To inform the phasing-in of different sectors and jobs, we present here findings from our risk assessment of various job types. Our analysis showed that:
• As economic activities are opened up, proper phasing in of different sectors and jobs should consider both economic contributions and the health risks involved, with health as the top priority. Understanding disease-related risks associated with different jobs and sectors can help guide management of the COVID-19 pandemic.
• About half of Philippine jobs are categorized as high contributors to the economy for the next 18 months but are high-risk spreaders.
• Half of the jobs are exposed to moderate risk to disease, while 38% are at high risk.
• Manageable interventions like increasing PPE and hygiene practices and/or effectivity, and switching to work from home arrangements can lessen jobs at moderate to high risk by at least 21%.
We also propose simple decision support tools that can be used as guides for the reopening of workplaces.
Potential COVID-19 Spreaders by Job Type
The previous ECQ practically suspended on-site work for all job types, except for our so-called healthcare- and non-healthcare frontliners. This has serious economic implications especially since 816 out of 987 job types (82%) in the Philippines have high importance to sustain the economy in the next 18 months (Figure 1). Our main challenge then is that the majority of these jobs (65%) have high potential to spread the COVID-19 disease as they require close or regular interaction with people. This includes health workers (Category E) who make up 13.8% of jobs.
Aside from those in the healthcare industry, most of the jobs that are both highly important and high-risk spreaders at the same time (Category D) are in the food, agriculture, manufacturing, and service sectors.

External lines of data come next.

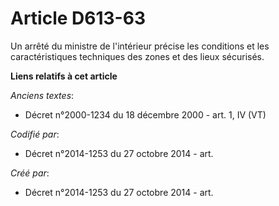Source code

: # Article D613-63

Un arrêté du ministre de l'intérieur précise les conditions et les caractéristiques techniques des zones et des lieux
sécurisés.

**Liens relatifs à cet article**

_Anciens textes_:

  - Décret n°2000-1234 du 18 décembre 2000 - art. 1, IV (VT)

_Codifié par_:

  - Décret n°2014-1253 du 27 octobre 2014 - art.

_Créé par_:

  - Décret n°2014-1253 du 27 octobre 2014 - art.
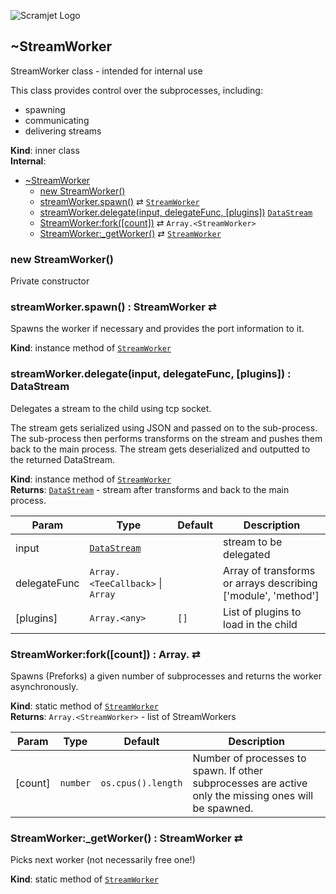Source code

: ![Scramjet Logo](https://signicode.com/scramjet-logo-light.svg)

<a name="module_scramjet.StreamWorker"></a>

## ~StreamWorker
StreamWorker class - intended for internal use

This class provides control over the subprocesses, including:
 - spawning
 - communicating
 - delivering streams

**Kind**: inner class  
**Internal**:   

* [~StreamWorker](#module_scramjet.StreamWorker)
    * [new StreamWorker()](#new_module_scramjet.StreamWorker_new)
    * [streamWorker.spawn()](#module_scramjet.StreamWorker+spawn) ⇄ [<code>StreamWorker</code>](stream-worker.md#module_scramjet.StreamWorker)
    * [streamWorker.delegate(input, delegateFunc, [plugins])](#module_scramjet.StreamWorker+delegate)  [<code>DataStream</code>](data-stream.md#module_scramjet.DataStream)
    * [StreamWorker:fork([count])](#module_scramjet.StreamWorker.fork) ⇄ <code>Array.&lt;StreamWorker&gt;</code>
    * [StreamWorker:_getWorker()](#module_scramjet.StreamWorker._getWorker) ⇄ [<code>StreamWorker</code>](stream-worker.md#module_scramjet.StreamWorker)

<a name="new_module_scramjet.StreamWorker_new"></a>

### new StreamWorker()
Private constructor

<a name="module_scramjet.StreamWorker+spawn"></a>

### streamWorker.spawn() : StreamWorker ⇄
Spawns the worker if necessary and provides the port information to it.

**Kind**: instance method of [<code>StreamWorker</code>](#module_scramjet.StreamWorker)  
<a name="module_scramjet.StreamWorker+delegate"></a>

### streamWorker.delegate(input, delegateFunc, [plugins]) : DataStream
Delegates a stream to the child using tcp socket.

The stream gets serialized using JSON and passed on to the sub-process.
The sub-process then performs transforms on the stream and pushes them back to the main process.
The stream gets deserialized and outputted to the returned DataStream.

**Kind**: instance method of [<code>StreamWorker</code>](#module_scramjet.StreamWorker)  
**Returns**: [<code>DataStream</code>](data-stream.md#module_scramjet.DataStream) - stream after transforms and back to the main process.  

| Param | Type | Default | Description |
| --- | --- | --- | --- |
| input | [<code>DataStream</code>](data-stream.md#module_scramjet.DataStream) |  | stream to be delegated |
| delegateFunc | <code>Array.&lt;TeeCallback&gt;</code> \| <code>Array</code> |  | Array of transforms or arrays describing ['module', 'method'] |
| [plugins] | <code>Array.&lt;any&gt;</code> | <code>[]</code> | List of plugins to load in the child |

<a name="module_scramjet.StreamWorker.fork"></a>

### StreamWorker:fork([count]) : Array.<StreamWorker> ⇄
Spawns (Preforks) a given number of subprocesses and returns the worker asynchronously.

**Kind**: static method of [<code>StreamWorker</code>](#module_scramjet.StreamWorker)  
**Returns**: <code>Array.&lt;StreamWorker&gt;</code> - list of StreamWorkers  

| Param | Type | Default | Description |
| --- | --- | --- | --- |
| [count] | <code>number</code> | <code>os.cpus().length</code> | Number of processes to spawn. If other subprocesses are active only the missing ones will be spawned. |

<a name="module_scramjet.StreamWorker._getWorker"></a>

### StreamWorker:_getWorker() : StreamWorker ⇄
Picks next worker (not necessarily free one!)

**Kind**: static method of [<code>StreamWorker</code>](#module_scramjet.StreamWorker)  
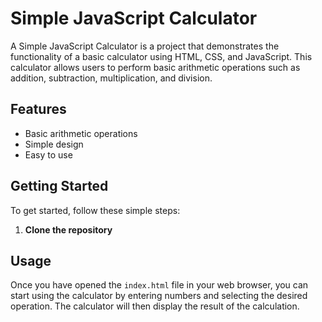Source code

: # Simple JavaScript Calculator

A Simple JavaScript Calculator is a project that demonstrates the functionality of a basic calculator using HTML, CSS, and JavaScript. This calculator allows users to perform basic arithmetic operations such as addition, subtraction, multiplication, and division.

## Features

* Basic arithmetic operations
* Simple design
* Easy to use

## Getting Started

To get started, follow these simple steps:

1. **Clone the repository**



## Usage

Once you have opened the `index.html` file in your web browser, you can start using the calculator by entering numbers and selecting the desired operation. The calculator will then display the result of the calculation.
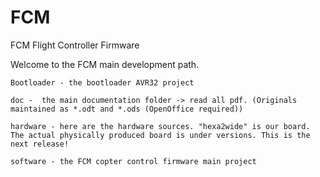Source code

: FCM
===

FCM Flight Controller Firmware

Welcome to the FCM main development path.

	Bootloader - the bootloader AVR32 project

	doc -  the main documentation folder -> read all pdf. (Originals maintained as *.odt and *.ods (OpenOffice required))

	hardware - here are the hardware sources. "hexa2wide" is our board. The actual physically produced board is under versions. This is the next release!

	software - the FCM copter control firmware main project


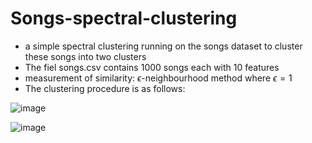 # Songs-spectral-clustering
- a simple spectral clustering running on the songs dataset to cluster these songs into two clusters
- The fiel songs.csv contains 1000 songs each with 10 features
- measurement of similarity: $\epsilon$-neighbourhood method where $\epsilon=1$
- The clustering procedure is as follows:

![image](https://github.com/user-attachments/assets/3437cd3d-e6e8-40f6-9698-4f4c92d55f60)

![image](https://github.com/user-attachments/assets/cdd31cf8-08f6-477d-adf5-81bbc3dd80dd)

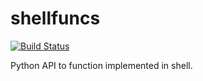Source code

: # shellfuncs

[![Build Status](https://travis-ci.com/timofurrer/shellfuncs.svg?token=qRcMyciKYsuEPapoF8ny&branch=master)](https://travis-ci.com/timofurrer/shellfuncs)

Python API to function implemented in shell.

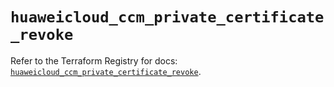 # `huaweicloud_ccm_private_certificate_revoke`

Refer to the Terraform Registry for docs: [`huaweicloud_ccm_private_certificate_revoke`](https://registry.terraform.io/providers/huaweicloud/huaweicloud/1.71.1/docs/resources/ccm_private_certificate_revoke).
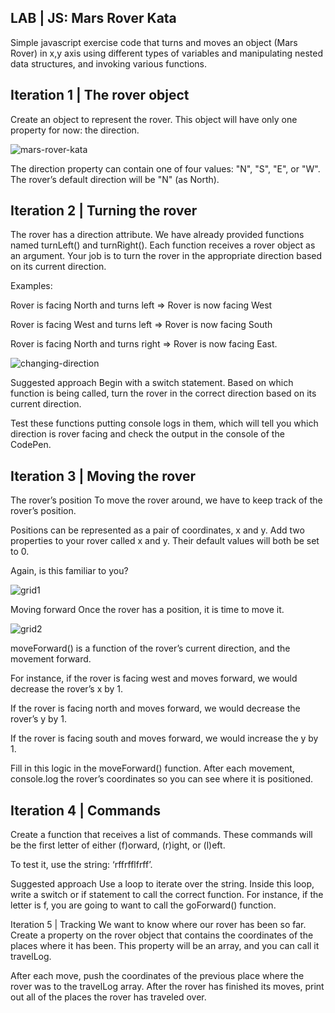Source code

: ## LAB | JS: Mars Rover Kata ##

Simple javascript exercise code that turns and moves an object (Mars Rover) in
x,y axis using different types of variables and manipulating nested data
structures, and invoking various functions.

## Iteration 1 | The rover object ##
Create an object to represent the rover. This object will have only one property for now: the direction.

![mars-rover-kata](/img/mars-rover.jpg)

The direction property can contain one of four values: "N", "S", "E", or "W". The rover’s default direction will be "N" (as North).

## Iteration 2 | Turning the rover ##
The rover has a direction attribute. We have already provided functions named turnLeft() and turnRight(). Each function receives a rover object as an argument. Your job is to turn the rover in the appropriate direction based on its current direction.

Examples:

Rover is facing North and turns left => Rover is now facing West

Rover is facing West and turns left => Rover is now facing South

Rover is facing North and turns right => Rover is now facing East.

![changing-direction](/img/changing-direction.jpg)

Suggested approach
Begin with a switch statement. Based on which function is being called, turn the rover in the correct direction based on its current direction.

Test these functions putting console logs in them, which will tell you which direction is rover facing and check the output in the console of the CodePen.

## Iteration 3 | Moving the rover ##
The rover’s position
To move the rover around, we have to keep track of the rover’s position.

Positions can be represented as a pair of coordinates, x and y. Add two properties to your rover called x and y. Their default values will both be set to 0.

Again, is this familiar to you?

![grid1](/img/grid1.jpg)

Moving forward
Once the rover has a position, it is time to move it.

![grid2](/img/grid2.jpg)

moveForward() is a function of the rover’s current direction, and the movement forward.

For instance, if the rover is facing west and moves forward, we would decrease the rover’s x by 1.

If the rover is facing north and moves forward, we would decrease the rover’s y by 1.

If the rover is facing south and moves forward, we would increase the y by 1.

Fill in this logic in the moveForward() function. After each movement, console.log the rover’s coordinates so you can see where it is positioned.

## Iteration 4 | Commands ##
Create a function that receives a list of commands. These commands will be the first letter of either (f)orward, (r)ight, or (l)eft.

To test it, use the string: ‘rffrfflfrff’.

Suggested approach
Use a loop to iterate over the string. Inside this loop, write a switch or if statement to call the correct function. For instance, if the letter is f, you are going to want to call the goForward() function.

Iteration 5 | Tracking
We want to know where our rover has been so far. Create a property on the rover object that contains the coordinates of the places where it has been. This property will be an array, and you can call it travelLog.

After each move, push the coordinates of the previous place where the rover was to the travelLog array. After the rover has finished its moves, print out all of the places the rover has traveled over.

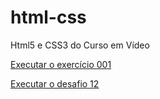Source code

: # html-css
 Html5 e CSS3 do Curso em Vídeo

 <a href="https://welberrapozo.github.io/html-css/Exercícios/ex001/index.html">Executar o exercício 001</a>

 <a href="https://welberrapozo.github.io/html-css/Desafios/Módulo 2/12/index.html">Executar o desafio 12</a>

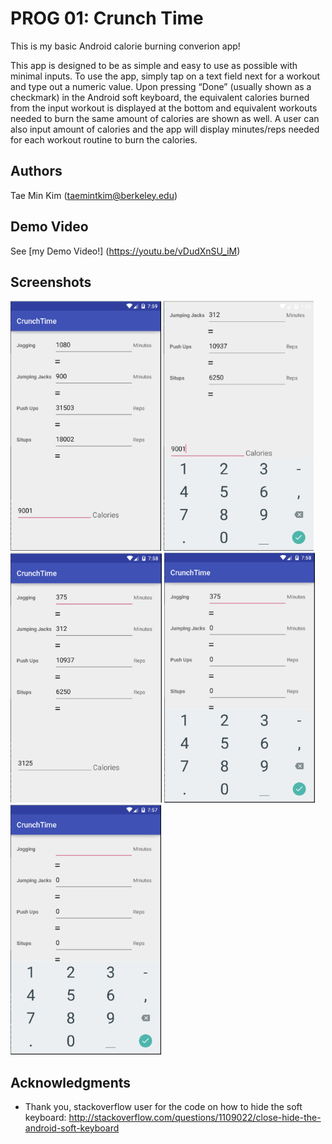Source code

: # PROG 01: Crunch Time

This is my basic Android calorie burning converion app!

This app is designed to be as simple and easy to use as possible with minimal inputs. To use the app, simply tap on a text field next for a workout and type out a numeric value. Upon pressing “Done” (usually shown as a checkmark) in the Android soft keyboard, the equivalent calories burned from the input workout is displayed at the bottom and equivalent workouts needed to burn the same amount of calories are shown as well. A user can also input amount of calories and the app will display minutes/reps needed for each workout routine to burn the calories. 


## Authors

Tae Min Kim ([taemintkim@berkeley.edu](mailto:taemintkim@berkeley.edu))

## Demo Video

See [my Demo Video!] (https://youtu.be/vDudXnSU_iM)

## Screenshots

<img src="screenshots/1.png" height="400" alt="Screenshot"/>
<img src="screenshots/2.png" height="400" alt="Screenshot"/>
<img src="screenshots/3.png" height="400" alt="Screenshot"/>
<img src="screenshots/4.png" height="400" alt="Screenshot"/>
<img src="screenshots/5.png" height="400" alt="Screenshot"/>


## Acknowledgments

* Thank you, stackoverflow user for the code on how to hide the soft keyboard: http://stackoverflow.com/questions/1109022/close-hide-the-android-soft-keyboard

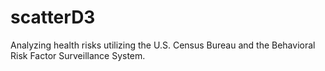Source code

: # scatterD3
Analyzing health risks utilizing the U.S. Census Bureau and the Behavioral Risk Factor Surveillance System.
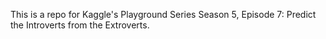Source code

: This is a repo for Kaggle's Playground Series Season 5, Episode 7: Predict the Introverts from the Extroverts.
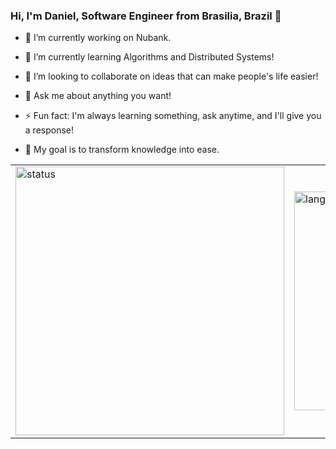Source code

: ### Hi, I'm Daniel, Software Engineer from Brasilia, Brazil 👋

- 🔭 I’m currently working on Nubank.
- 🌱 I’m currently learning Algorithms and Distributed Systems!
- 👯 I’m looking to collaborate on ideas that can make people's life easier!
- 💬 Ask me about anything you want!

- ⚡ Fun fact: I'm always learning something, ask anytime, and I'll give you a response!

- :dart: My goal is to transform knowledge into ease.

<table>
    <tr>
        <td>
            <img width="430px" src="https://github-readme-stats.vercel.app/api?username=daniellunsc&count_private=true" alt="status">
        </td>
        <td>
            <img width="350px" src="https://github-readme-stats.vercel.app/api/top-langs/?username=daniellunsc&count_private=true&layout=compact" alt="languages">
        </td>
    </tr>
</table>
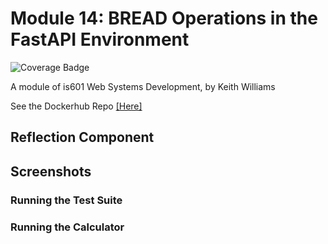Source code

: # Module 14: BREAD Operations in the FastAPI Environment
![Coverage Badge](https://github.com/lcphutchinson/is601_14/actions/workflows/ci-cd.yml/badge.svg)

A module of is601 Web Systems Development, by Keith Williams


See the Dockerhub Repo [[Here]](https://hub.docker.com/repository/docker/lcphutchinson/is601_14)

## Reflection Component

## Screenshots

### Running the Test Suite

### Running the Calculator

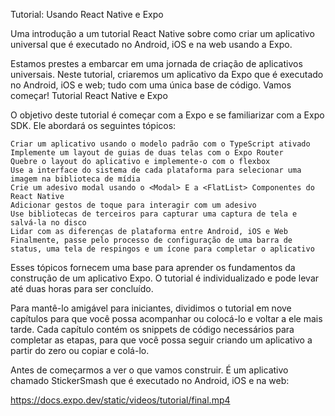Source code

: Tutorial: Usando React Native e Expo

Uma introdução a um tutorial React Native sobre como criar um aplicativo universal que é executado no Android, iOS e na web usando a Expo.

Estamos prestes a embarcar em uma jornada de criação de aplicativos universais. Neste tutorial, criaremos um aplicativo da Expo que é executado no Android, iOS e web; tudo com uma única base de código. Vamos começar!
Tutorial React Native e Expo

O objetivo deste tutorial é começar com a Expo e se familiarizar com a Expo SDK. Ele abordará os seguintes tópicos:

    Criar um aplicativo usando o modelo padrão com o TypeScript ativado
    Implemente um layout de guias de duas telas com o Expo Router
    Quebre o layout do aplicativo e implemente-o com o flexbox
    Use a interface do sistema de cada plataforma para selecionar uma imagem na biblioteca de mídia
    Crie um adesivo modal usando o <Modal> E a <FlatList> Componentes do React Native
    Adicionar gestos de toque para interagir com um adesivo
    Use bibliotecas de terceiros para capturar uma captura de tela e salvá-la no disco
    Lidar com as diferenças de plataforma entre Android, iOS e Web
    Finalmente, passe pelo processo de configuração de uma barra de status, uma tela de respingos e um ícone para completar o aplicativo

Esses tópicos fornecem uma base para aprender os fundamentos da construção de um aplicativo Expo. O tutorial é individualizado e pode levar até duas horas para ser concluído.

Para mantê-lo amigável para iniciantes, dividimos o tutorial em nove capítulos para que você possa acompanhar ou colocá-lo e voltar a ele mais tarde. Cada capítulo contém os snippets de código necessários para completar as etapas, para que você possa seguir criando um aplicativo a partir do zero ou copiar e colá-lo.

Antes de começarmos a ver o que vamos construir. É um aplicativo chamado StickerSmash que é executado no Android, iOS e na web:

https://docs.expo.dev/static/videos/tutorial/final.mp4

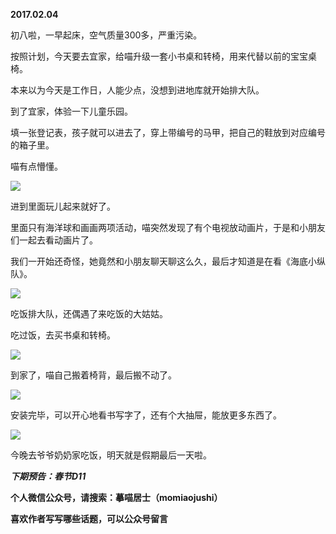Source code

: 
          
            
**2017.02.04**

初八啦，一早起床，空气质量300多，严重污染。

按照计划，今天要去宜家，给喵升级一套小书桌和转椅，用来代替以前的宝宝桌椅。

本来以为今天是工作日，人能少点，没想到进地库就开始排大队。

到了宜家，体验一下儿童乐园。

填一张登记表，孩子就可以进去了，穿上带编号的马甲，把自己的鞋放到对应编号的箱子里。

喵有点懵懂。




![](//upload-images.jianshu.io/upload_images/51001-e6a9f34c9e971601.jpg)




进到里面玩儿起来就好了。

里面只有海洋球和画画两项活动，喵突然发现了有个电视放动画片，于是和小朋友们一起去看动画片了。

我们一开始还奇怪，她竟然和小朋友聊天聊这么久，最后才知道是在看《海底小纵队》。




![](//upload-images.jianshu.io/upload_images/51001-f15c2bbd38976cdd.jpg)




吃饭排大队，还偶遇了来吃饭的大姑姑。

吃过饭，去买书桌和转椅。




![](//upload-images.jianshu.io/upload_images/51001-27127a5196ff9d37.jpg)




到家了，喵自己搬着椅背，最后搬不动了。




![](//upload-images.jianshu.io/upload_images/51001-b4dd4e08cf4e2b40.jpg)




安装完毕，可以开心地看书写字了，还有个大抽屉，能放更多东西了。




![](//upload-images.jianshu.io/upload_images/51001-c375573742cc7347.jpg)




今晚去爷爷奶奶家吃饭，明天就是假期最后一天啦。


***下期预告：春节D11***


**个人微信公众号，请搜索：摹喵居士（momiaojushi）**

**喜欢作者写写哪些话题，可以公众号留言**

          
        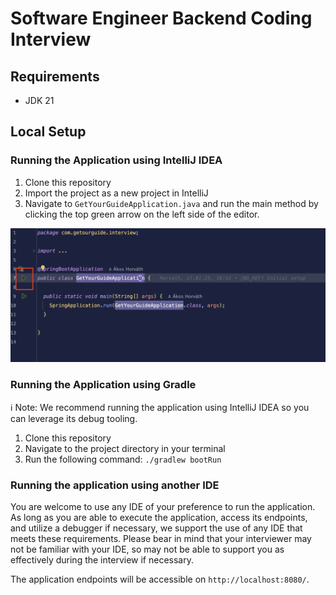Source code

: # Software Engineer Backend Coding Interview

## Requirements
* JDK 21

## Local Setup

### Running the Application using IntelliJ IDEA

1. Clone this repository
2. Import the project as a new project in IntelliJ
3. Navigate to `GetYourGuideApplication.java` and run the main method by clicking the top green arrow on the left side of the editor.

![IntelliJ Run Screenshot](resources/intellij_screenshot.png)

### Running the Application using Gradle

ℹ️ Note: We recommend running the application using IntelliJ IDEA so you can leverage its debug tooling.

1. Clone this repository
2. Navigate to the project directory in your terminal
3. Run the following command: `./gradlew bootRun`

### Running the application using another IDE
You are welcome to use any IDE of your preference to run the application. As long as you are able to execute the application, access its endpoints, and utilize a debugger if necessary, we support the use of any IDE that meets these requirements. Please bear in mind that your interviewer may not be familiar with your IDE, so may not be able to support you as effectively during the interview if necessary.

The application endpoints will be accessible on `http://localhost:8080/`.
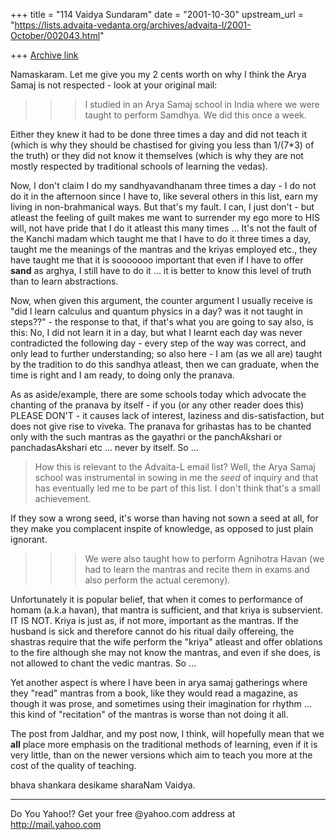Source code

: +++
title = "114 Vaidya Sundaram"
date = "2001-10-30"
upstream_url = "https://lists.advaita-vedanta.org/archives/advaita-l/2001-October/002043.html"

+++
[Archive link](https://lists.advaita-vedanta.org/archives/advaita-l/2001-October/002043.html)

Namaskaram.
 Let me give you my 2 cents worth on why I think the Arya Samaj is not
respected -
 look at your original mail:

> > > I studied in an Arya Samaj school in India where we were taught to
> > > perform Samdhya. We did this once a week.

 Either they knew it had to be done three times a day and did not teach it
(which is why they should be chastised for giving you less than 1/(7*3) of
the truth) or they did not know it themselves (which is why they are not
mostly respected by traditional schools of learning the vedas).

 Now, I don't claim I do my sandhyavandhanam three times a day - I do not do
it in the afternoon since I have to, like several others in this list, earn
my living in non-brahmanical ways. But that's my fault. I can, I just
don't - but atleast the feeling of guilt makes me want to surrender my ego
more to HIS will, not have pride that I do it atleast this many times ...
It's not the fault of the Kanchi madam which taught me that I have to do it
three times a day, taught me the meanings of the mantras and the kriyas
employed etc., they have taught me that it is sooooooo important that even
if I have to offer **sand** as arghya, I still have to do it ... it is
better to know this level of truth than to learn abstractions.

Now, when given this argument, the counter argument I usually receive is
"did I learn calculus and quantum physics in a day? was it not taught in
steps??" - the response to that, if that's what you are going to say also,
is this: No, I did not learn it in a day, but what I learnt each day was
never contradicted the following day - every step of the way was correct,
and only lead to further understanding; so also here - I am (as we all are)
taught by the tradition to do this sandhya atleast, then we can graduate,
when the time is right and I am ready, to doing only the pranava.

As as aside/example, there are some schools today which advocate the
chanting of the pranava by itself - if you (or any other reader does this)
PLEASE DON'T - it causes lack of interest, laziness and dis-satisfaction,
but does not give rise to viveka. The pranava for grihastas has to be
chanted only with the such mantras as the gayathri or the panchAkshari or
panchadasAkshari etc ... never by itself. So ...

> How this is relevant to the Advaita-L email list? Well, the Arya Samaj
> school was instrumental in sowing in me the *seed* of inquiry and that has
> eventually led me to be part of this list. I don't think that's a small
> achievement.

 If they sow a wrong seed, it's worse than having not sown a seed at all,
for they make you complacent inspite of knowledge, as opposed to just plain
ignorant.

> > > We were also taught how to perform Agnihotra Havan (we had to learn
the
> > > mantras and recite them in exams and also perform the actual
ceremony).

 Unfortunately it is popular belief, that when it comes to performance of
homam (a.k.a havan), that mantra is sufficient, and that kriya is
subservient. IT IS NOT. Kriya is just as, if not more, important as the
mantras. If the husband is sick and therefore cannot do his ritual daily
offereing, the shastras require that the wife perform the "kriya" atleast
and offer oblations to the fire although she may not know the mantras, and
even if she does, is not allowed to chant the vedic mantras. So ...

Yet another aspect is where I have been in arya samaj gatherings where they
"read" mantras from a book, like they would read a magazine, as though it
was prose, and sometimes using their imagination for rhythm ... this kind of
"recitation" of the mantras is worse than not doing it all.

The post from Jaldhar, and my post now, I think, will hopefully mean that we
**all** place more emphasis on the traditional methods of learning, even if
it is very little, than on the newer versions which aim to teach you more at
the cost of the quality of teaching.

bhava shankara desikame sharaNam
Vaidya.



_________________________________________________________
Do You Yahoo!?
Get your free @yahoo.com address at http://mail.yahoo.com


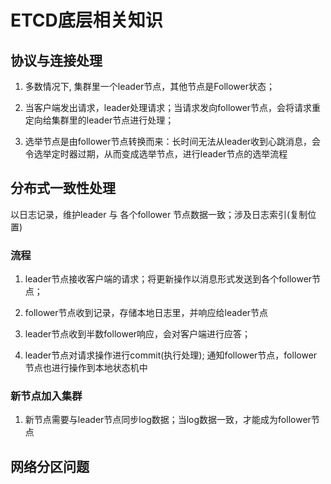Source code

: # ETCD底层相关知识

## 协议与连接处理

1. 多数情况下, 集群里一个leader节点，其他节点是Follower状态；

2. 当客户端发出请求，leader处理请求；当请求发向follower节点，会将请求重定向给集群里的leader节点进行处理；

3. 选举节点是由follower节点转换而来：长时间无法从leader收到心跳消息，会令选举定时器过期，从而变成选举节点，进行leader节点的选举流程

## 分布式一致性处理

以日志记录，维护leader 与 各个follower 节点数据一致；涉及日志索引(复制位置)

### 流程

1. leader节点接收客户端的请求；将更新操作以消息形式发送到各个follower节点；

2. follower节点收到记录，存储本地日志里，并响应给leader节点

3. leader节点收到半数follower响应，会对客户端进行应答；

4. leader节点对请求操作进行commit(执行处理); 通知follower节点，follower节点也进行操作到本地状态机中

### 新节点加入集群

1. 新节点需要与leader节点同步log数据；当log数据一致，才能成为follower节点

## 网络分区问题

These sectors are highly interdependent with others, and effects on one sector can have long-lasting effects on another. Outside of healthcare workers, we need to carefully reconsider the costs and benefits of reactivating activities related to this group, and ensure that strict public health measures are followed.
We also need to look into the case of jobs that are relatively not as critical in sustaining the economy for the next 18 months but are high risk disease spreaders. These comprise 16.4% of jobs (Category C), mostly in the education and recreation sectors. These jobs are relatively less interdependent on others. For this sector, a clear intervention would be to explore other modes of job delivery to minimize social interaction, without necessarily completely discontinuing operations, such as through continued work from home and other alternative working arrangements. This way, the potential for spreading the disease through these jobs becomes low.
About one-fifth of jobs (17.7%) are of great importance to sustaining the economy for the next 18 months and are low risk disease spreaders (Category B). Most of these are in the financial, banking and BPO companies. These also are highly interdependent and have long-lasting effects on other sectors. Only less than one percent (0.9%) of jobs are considered part of Category A which contribute less to sustaining the economy for the next 18 months and are low risk disease spreaders. Minimum public health measures should be observed in these two groups (Categories A and B).
COVID-19 Risk to Various Workers
To understand the potential impact of reopening certain economic activities, we analyzed the potential risk of becoming sick and spreading the disease through various jobs in particular sectors and occupations. The risk scores were calculated using their potential exposure to the disease and physical proximity to others. The level of exposure to disease of the different job sectors were based on the number of people they encounter and how long they work, while physical proximity is estimated based on how crowded their workplace is. The risk score also takes into account workers’ protection level, such as use of personal protective equipment (PPE) and hygiene practices.
Assuming a 30% level of workplace protection, our analysis revealed that half of the jobs are exposed to moderate risk to disease, while 38% are at high risk. Aside from health and social workers, high risk industries include workers involved in water supply, sewerage, waste management and remediation activities; education; accommodation and food service activities; transportation and storage; arts, entertainment and recreation; and other service activities.
Not surprisingly, by occupational group, high risk was found among service and sales workers, professionals, but mostly due to health care professionals, and technicians and associate professionals. Breaking these down into sub-major groups, the ones most at risk include the armed forces, personal care workers, and protective services workers.
Job Risk by Income Level
Our analysis further showed that there is no correlation between average monthly salary and risk level. Majority of the jobs have average monthly incomes of around 20,000 to 60,000 pesos, with varying risk scores ranging from low (0.08) to high (4.55). A few high-salary jobs (more than 80,000 pesos) were estimated to have low or moderate risk scores. These include high-ranking army officers, judges, chief executives, and managers (Figure 2).
In any case, while the level of risk is not particularly related to the level of job salary, COVID-19 may have disproportionate impacts as those in the lower income bracket would have a much harder time to cover hospitalization expenses or recover lost income due to suspension of work. We also note that the data we have for the analysis do not account for jobs in the informal sector.
Job Risk by Regions
The impact of the pandemic varies across regions, with the National Capital Region, CALABARZON and Central Visayas the hardest hit in terms of incidence and prevalence of the disease. Cognizant of this, the IATF released risk-based guidelines in deciding whether regions, provinces or highly urbanized cities should be under ECQ, MECQ, GCQ or MGCQ.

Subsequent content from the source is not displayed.